▶ [WHAT YOU WILL DO]:
Across the records below, how many lines include the string "have"? State the number and nothing more.

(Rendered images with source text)
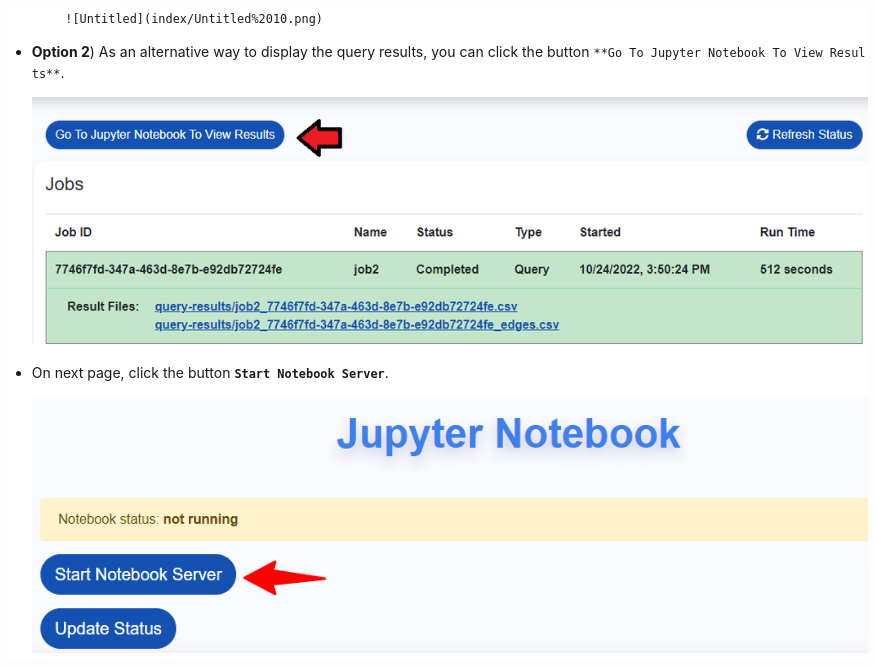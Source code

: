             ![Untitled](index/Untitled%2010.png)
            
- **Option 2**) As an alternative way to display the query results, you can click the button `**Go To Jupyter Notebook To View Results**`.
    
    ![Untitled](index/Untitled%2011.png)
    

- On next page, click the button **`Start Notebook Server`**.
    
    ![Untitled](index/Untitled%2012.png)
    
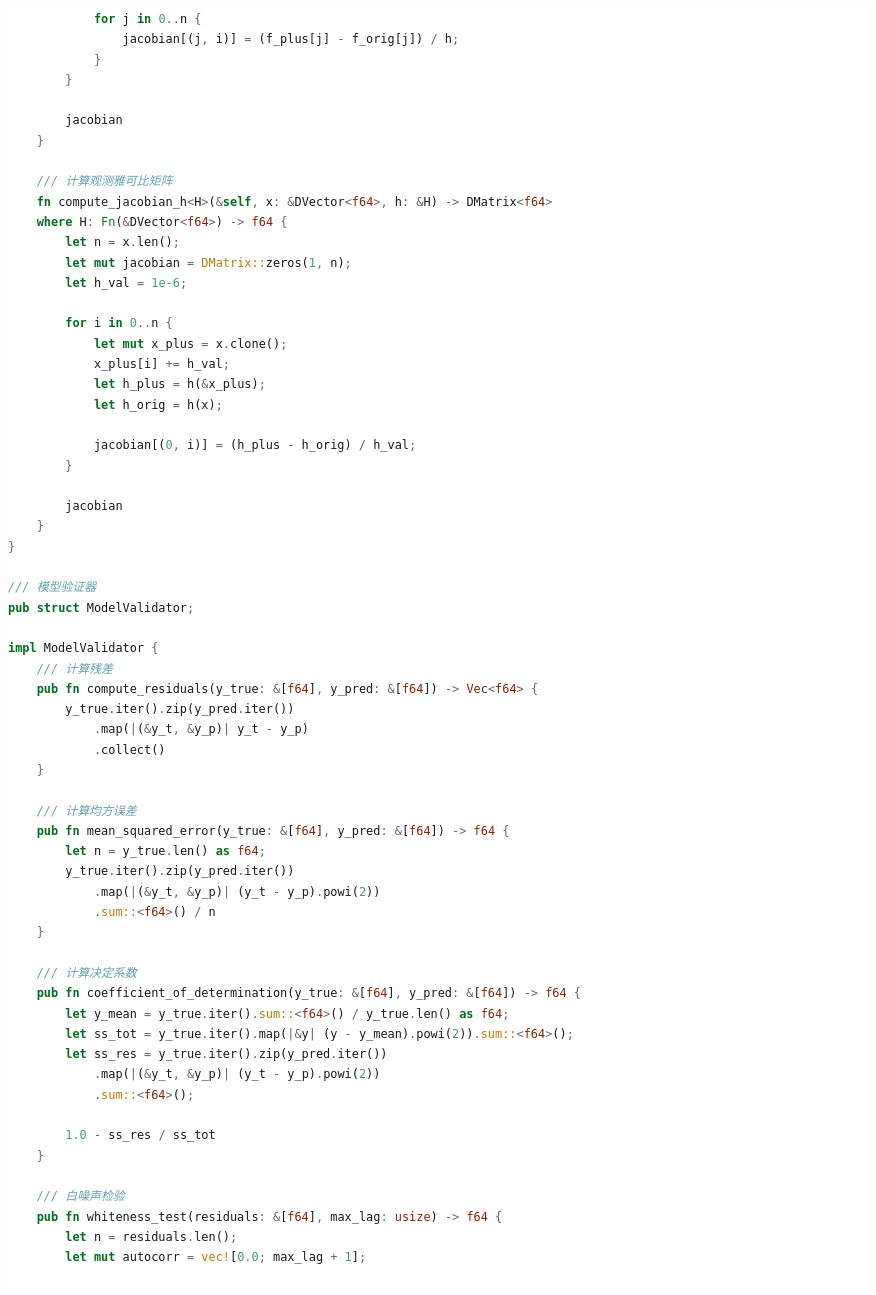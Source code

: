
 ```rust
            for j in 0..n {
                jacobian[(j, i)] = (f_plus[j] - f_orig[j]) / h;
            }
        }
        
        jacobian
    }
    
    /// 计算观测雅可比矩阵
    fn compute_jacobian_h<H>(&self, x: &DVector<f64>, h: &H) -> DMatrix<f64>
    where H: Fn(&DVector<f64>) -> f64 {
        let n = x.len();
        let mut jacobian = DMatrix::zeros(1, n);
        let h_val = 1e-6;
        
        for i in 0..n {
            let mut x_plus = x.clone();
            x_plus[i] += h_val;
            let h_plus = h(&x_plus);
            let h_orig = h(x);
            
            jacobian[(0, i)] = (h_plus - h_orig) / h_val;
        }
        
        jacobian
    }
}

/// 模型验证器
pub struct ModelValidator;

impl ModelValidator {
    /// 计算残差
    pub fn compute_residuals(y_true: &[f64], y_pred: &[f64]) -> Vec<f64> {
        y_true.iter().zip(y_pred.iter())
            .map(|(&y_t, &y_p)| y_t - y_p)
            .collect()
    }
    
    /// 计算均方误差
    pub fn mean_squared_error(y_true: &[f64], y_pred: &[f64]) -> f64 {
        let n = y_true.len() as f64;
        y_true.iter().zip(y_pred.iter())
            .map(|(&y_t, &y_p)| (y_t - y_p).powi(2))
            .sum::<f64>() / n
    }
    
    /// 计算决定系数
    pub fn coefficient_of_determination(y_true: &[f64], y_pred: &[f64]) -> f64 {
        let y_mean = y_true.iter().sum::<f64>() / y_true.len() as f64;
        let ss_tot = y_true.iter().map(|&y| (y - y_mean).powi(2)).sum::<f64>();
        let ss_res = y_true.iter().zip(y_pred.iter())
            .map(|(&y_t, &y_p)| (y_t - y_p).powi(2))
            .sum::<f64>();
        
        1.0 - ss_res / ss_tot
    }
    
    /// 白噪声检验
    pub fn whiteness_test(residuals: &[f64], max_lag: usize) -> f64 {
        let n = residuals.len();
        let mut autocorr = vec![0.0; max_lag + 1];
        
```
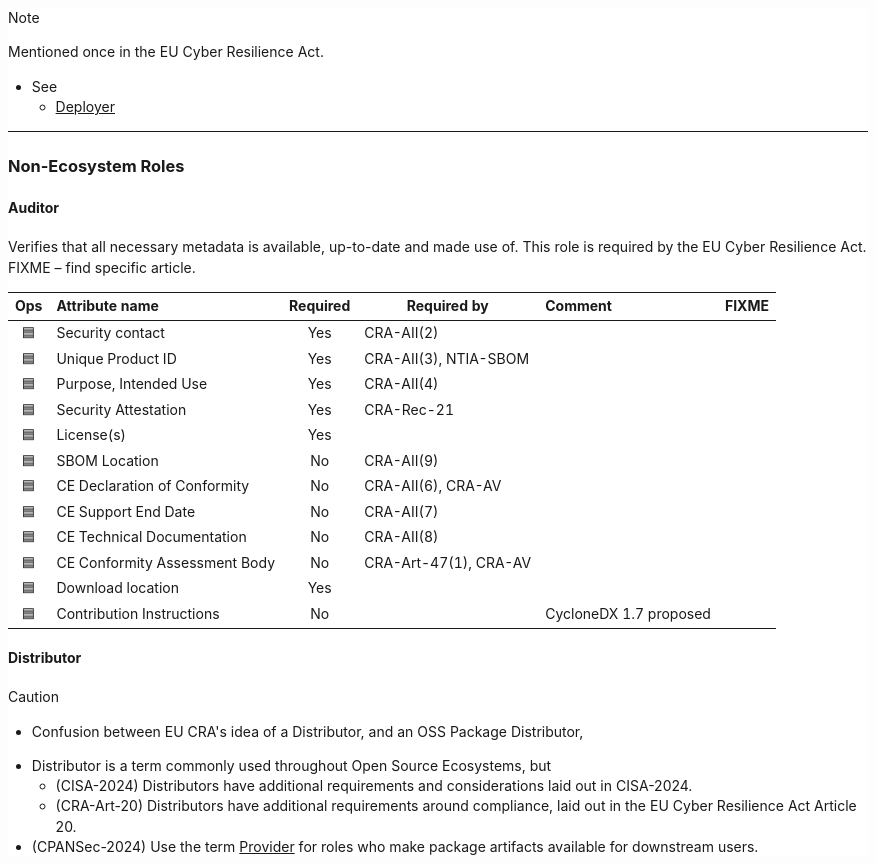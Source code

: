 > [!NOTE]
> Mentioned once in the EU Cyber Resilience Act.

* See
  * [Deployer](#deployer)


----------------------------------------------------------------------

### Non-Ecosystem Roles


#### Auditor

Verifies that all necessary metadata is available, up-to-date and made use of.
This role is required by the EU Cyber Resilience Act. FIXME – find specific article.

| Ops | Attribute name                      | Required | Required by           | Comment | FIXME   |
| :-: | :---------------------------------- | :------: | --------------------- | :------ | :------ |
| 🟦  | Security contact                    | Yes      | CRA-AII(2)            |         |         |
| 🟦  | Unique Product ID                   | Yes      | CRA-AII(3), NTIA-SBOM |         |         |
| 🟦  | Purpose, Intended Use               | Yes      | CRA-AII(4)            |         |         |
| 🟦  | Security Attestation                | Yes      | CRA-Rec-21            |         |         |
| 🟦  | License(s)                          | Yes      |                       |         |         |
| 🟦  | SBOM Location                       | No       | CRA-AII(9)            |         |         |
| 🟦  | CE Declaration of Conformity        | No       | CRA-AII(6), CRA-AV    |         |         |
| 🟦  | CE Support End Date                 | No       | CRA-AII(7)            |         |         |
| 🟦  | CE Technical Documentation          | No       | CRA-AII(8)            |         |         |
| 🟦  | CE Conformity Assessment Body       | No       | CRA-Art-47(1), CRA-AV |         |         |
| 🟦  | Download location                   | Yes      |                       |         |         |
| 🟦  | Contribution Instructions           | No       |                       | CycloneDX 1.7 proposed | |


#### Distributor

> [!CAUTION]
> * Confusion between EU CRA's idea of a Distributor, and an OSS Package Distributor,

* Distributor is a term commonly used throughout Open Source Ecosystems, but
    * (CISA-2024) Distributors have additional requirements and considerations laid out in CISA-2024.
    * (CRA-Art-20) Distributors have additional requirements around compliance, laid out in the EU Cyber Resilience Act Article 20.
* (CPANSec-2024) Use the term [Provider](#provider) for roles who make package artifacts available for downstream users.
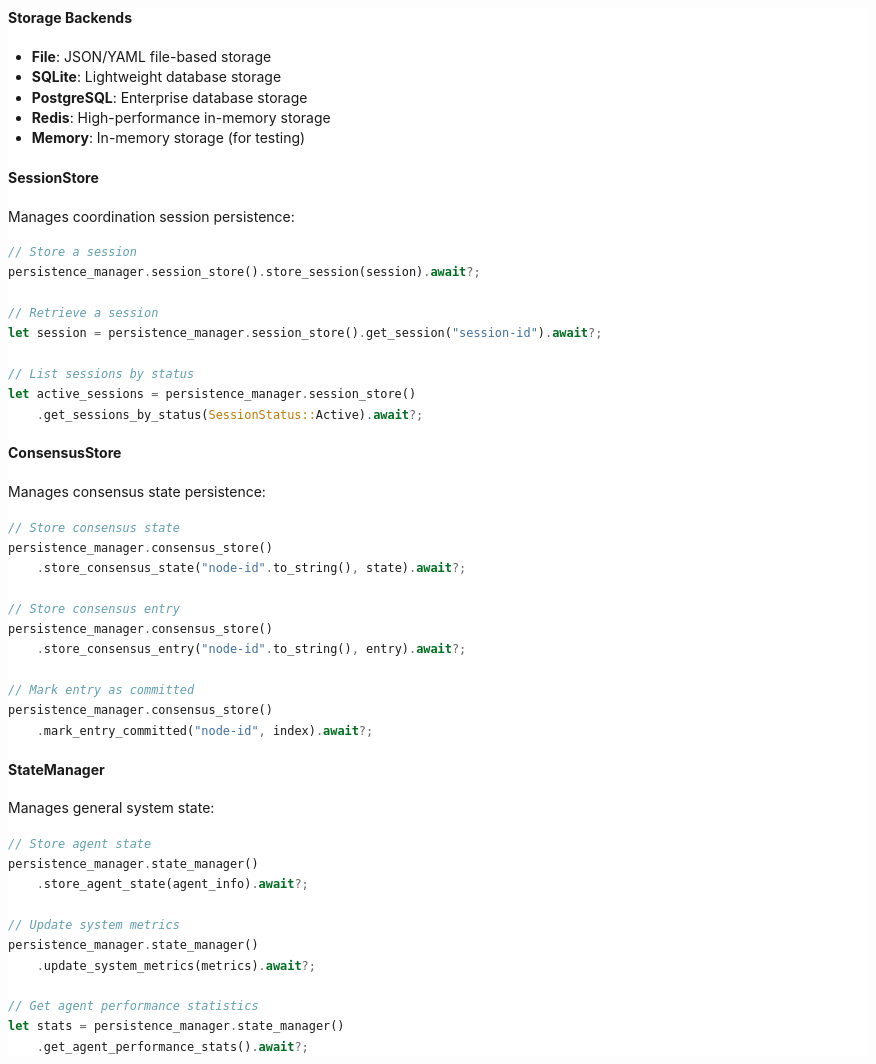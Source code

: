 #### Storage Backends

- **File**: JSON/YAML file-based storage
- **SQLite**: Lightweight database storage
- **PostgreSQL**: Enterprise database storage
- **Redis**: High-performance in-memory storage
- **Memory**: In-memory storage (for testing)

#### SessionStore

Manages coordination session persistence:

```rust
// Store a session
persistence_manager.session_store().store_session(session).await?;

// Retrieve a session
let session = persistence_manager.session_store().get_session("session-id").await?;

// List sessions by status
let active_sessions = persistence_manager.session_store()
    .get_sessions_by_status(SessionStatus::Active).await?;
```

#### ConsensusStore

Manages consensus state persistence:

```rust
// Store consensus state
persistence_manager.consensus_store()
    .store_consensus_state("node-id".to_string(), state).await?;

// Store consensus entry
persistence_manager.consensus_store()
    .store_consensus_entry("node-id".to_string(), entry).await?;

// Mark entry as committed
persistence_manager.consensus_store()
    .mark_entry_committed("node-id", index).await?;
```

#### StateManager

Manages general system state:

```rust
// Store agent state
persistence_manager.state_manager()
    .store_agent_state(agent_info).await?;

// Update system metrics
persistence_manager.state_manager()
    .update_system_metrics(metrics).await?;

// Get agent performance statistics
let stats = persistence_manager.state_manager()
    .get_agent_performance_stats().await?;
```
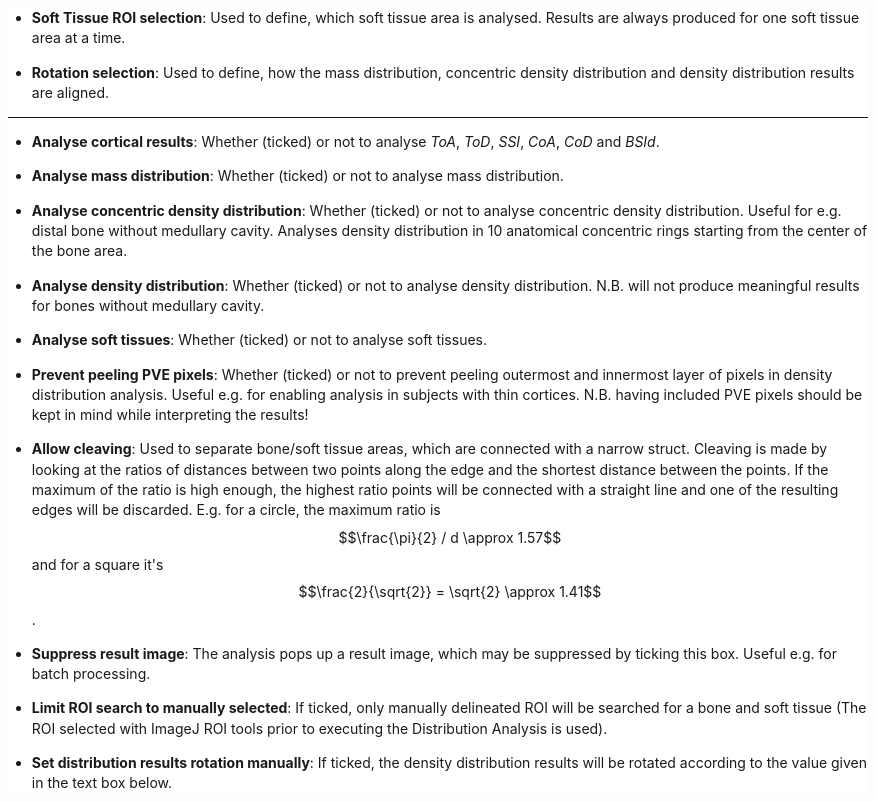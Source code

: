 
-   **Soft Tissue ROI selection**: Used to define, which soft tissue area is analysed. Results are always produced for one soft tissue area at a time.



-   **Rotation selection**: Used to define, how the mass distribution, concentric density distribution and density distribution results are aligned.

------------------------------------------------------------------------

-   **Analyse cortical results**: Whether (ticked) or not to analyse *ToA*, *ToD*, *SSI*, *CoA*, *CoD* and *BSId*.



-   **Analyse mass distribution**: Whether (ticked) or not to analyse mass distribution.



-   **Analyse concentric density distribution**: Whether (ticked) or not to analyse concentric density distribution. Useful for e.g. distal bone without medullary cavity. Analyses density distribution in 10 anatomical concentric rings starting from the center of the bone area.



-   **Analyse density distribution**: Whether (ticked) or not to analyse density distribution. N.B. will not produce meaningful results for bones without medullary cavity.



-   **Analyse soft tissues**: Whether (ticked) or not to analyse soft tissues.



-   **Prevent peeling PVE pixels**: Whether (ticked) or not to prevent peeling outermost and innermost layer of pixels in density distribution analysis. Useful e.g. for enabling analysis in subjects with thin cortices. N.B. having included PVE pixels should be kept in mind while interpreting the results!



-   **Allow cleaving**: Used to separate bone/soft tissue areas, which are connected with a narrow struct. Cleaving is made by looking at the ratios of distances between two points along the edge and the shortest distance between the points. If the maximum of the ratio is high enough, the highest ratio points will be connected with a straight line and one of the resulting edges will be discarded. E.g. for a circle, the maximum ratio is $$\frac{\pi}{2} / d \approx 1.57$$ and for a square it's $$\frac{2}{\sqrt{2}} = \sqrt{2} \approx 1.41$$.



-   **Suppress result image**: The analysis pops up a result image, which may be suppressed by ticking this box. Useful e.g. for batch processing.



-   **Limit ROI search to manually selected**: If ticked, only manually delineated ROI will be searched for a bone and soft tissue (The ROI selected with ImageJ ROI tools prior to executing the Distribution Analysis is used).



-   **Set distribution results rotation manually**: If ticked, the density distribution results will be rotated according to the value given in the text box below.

▶ [THE COMPLETED TASK]:
2